NORML previously sent a letter to Congressional Leadership arguing that SAFE Banking is germane to the package and therefore should not be removed from the bill in conference committee. NORML’s letter stated:

NORML maintains that the NDAA is an appropriate vehicle for the SAFE banking provisions. According to the American Legion, nearly 1 in 4 veterans report consuming cannabis. Most do so because of its therapeutic effects to mitigate symptoms of a physical or mental ailment.

To date, a supermajority of US states and territories have enacted medical cannabis programs, and close to half of the total American population now lives in jurisdictions where adult-use of the substance is permitted under state law.
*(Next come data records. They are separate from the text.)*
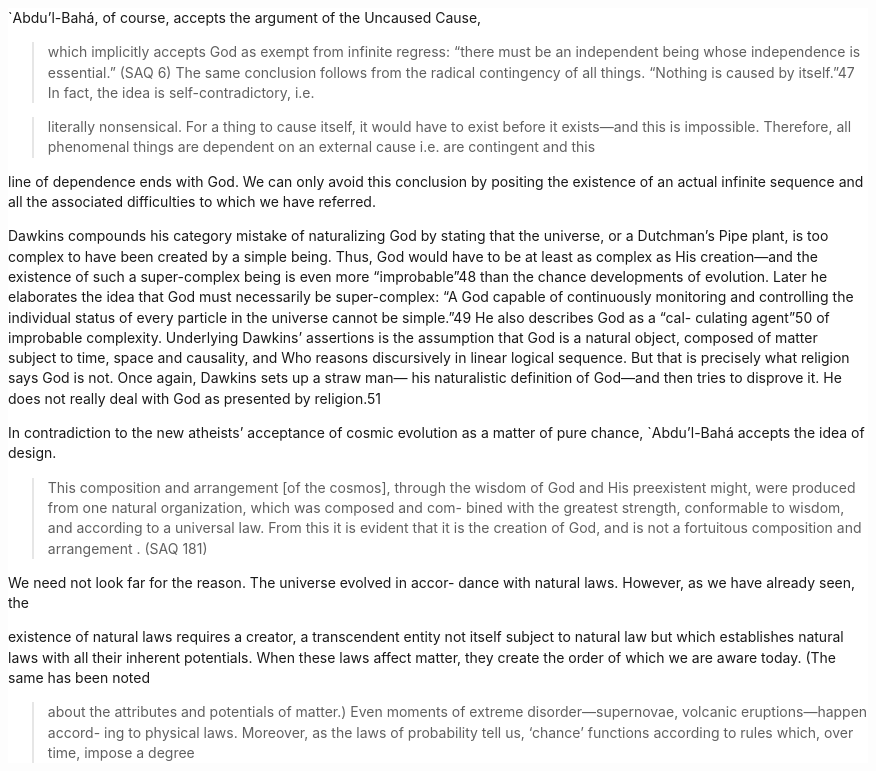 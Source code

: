`Abdu’l-Bahá, of course, accepts the argument of the Uncaused Cause,

> which implicitly accepts God as exempt from infinite regress: “there
> must be an independent being whose independence is essential.” (SAQ 6)
> The same conclusion follows from the radical contingency of all things.
“Nothing is caused by itself.”47 In fact, the idea is self-contradictory, i.e.

> literally nonsensical. For a thing to cause itself, it would have to exist
> before it exists—and this is impossible. Therefore, all phenomenal
> things are dependent on an external cause i.e. are contingent and this

line of dependence ends with God. We can only avoid this conclusion
by positing the existence of an actual infinite sequence and all the
associated difficulties to which we have referred.

Dawkins compounds his category mistake of naturalizing God by
stating that the universe, or a Dutchman’s Pipe plant, is too complex
to have been created by a simple being. Thus, God would have to
be at least as complex as His creation—and the existence of such a
super-complex being is even more “improbable”48 than the chance
developments of evolution. Later he elaborates the idea that God
must necessarily be super-complex: “A God capable of continuously
monitoring and controlling the individual status of every particle
in the universe cannot be simple.”49 He also describes God as a “cal-
culating agent”50 of improbable complexity. Underlying Dawkins’
assertions is the assumption that God is a natural object, composed
of matter subject to time, space and causality, and Who reasons
discursively in linear logical sequence. But that is precisely what
religion says God is not. Once again, Dawkins sets up a straw man—
his naturalistic definition of God—and then tries to disprove it. He
does not really deal with God as presented by religion.51

In contradiction to the new atheists’ acceptance of cosmic evolution
as a matter of pure chance, `Abdu’l-Bahá accepts the idea of design.

> This composition and arrangement [of the cosmos], through
> the wisdom of God and His preexistent might, were produced
> from one natural organization, which was composed and com-
> bined with the greatest strength, conformable to wisdom, and
> according to a universal law. From this it is evident that it is
> the creation of God, and is not a fortuitous composition and
> arrangement . (SAQ 181)

We need not look far for the reason. The universe evolved in accor-
dance with natural laws. However, as we have already seen, the

existence of natural laws requires a creator, a transcendent entity not
itself subject to natural law but which establishes natural laws with all
their inherent potentials. When these laws affect matter, they create
the order of which we are aware today. (The same has been noted

> about the attributes and potentials of matter.) Even moments of
> extreme disorder—supernovae, volcanic eruptions—happen accord-
> ing to physical laws. Moreover, as the laws of probability tell us,
‘chance’ functions according to rules which, over time, impose a degree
Yet the ability of businesses to operate in a way that provides safe and affordable access to cannabis is unnecessarily difficult because of their ongoing lack of access to basic banking services.

The legislation was added to the NDAA on a voice vote in September, but it received a mixed reception from members of the Senate as to whether or not the NDAA was an appropriate vehicle for it.

Regarding the language’s removal from the NDAA, NORML Political Director Justin Strekal said, “It is unfortunate that Congress failed to take this opportunity to affirm the legitimacy of state-legal marijuana markets and instead acted in a way that will continue to deny this emerging legal industry access to basic financial tools and services. Until Congressional action is taken, state-licensed marijuana businesses and those millions of Americans that patronize them will continue to be at a higher risk of robbery due to the all-cash nature of this industry. Furthermore, smaller entrepreneurs who seek to enter this industry will continue to struggle to compete against larger, more well-established and well-capitalized interests.”

Colorado Representative Ed Perlmutter, sponsor of The SAFE Banking Act, vowed to keep trying to move the bill to the President’s desk, reiterating that he “isn’t raising the white flag on this thing.”

In April, members of the House of Representatives also passed The SAFE Banking Act as a stand-alone bill with strong bipartisan support. In the past two years, Representatives have advanced the legislation to the US Senate on five separate occasions.

Why NORML Supports Passage of HR 1996: The Safe Banking Act:

Federal law currently defines all marijuana-related endeavors as criminal enterprises, including those commercial activities that are licensed and legally regulated under state laws. Therefore, virtually no state-licensed cannabis businesses can legally obtain a bank account, process credit cards, or provide loans to small businesses and entrepreneurs. 

In this environment, the rapidly growing multi-billion dollar cannabis industry must operate largely on a cash-only basis, which makes businesses more susceptible to theft and more difficult to audit. This ongoing federal prohibition also places the safety and welfare of these businesses’ customers at risk, as they must carry significant amounts of cash on their persons in order to make legal purchases at retail facilities.

NORML also believes that by passing The SAFE Banking Act, Congress will be on record facilitating and legitimizing the state-legal cannabis marketplace — marking the first time that the legislative body has ever done so.

For these reasons, NORML has long advocated that federal lawmakers vote “yes” on The SAFE Banking Act.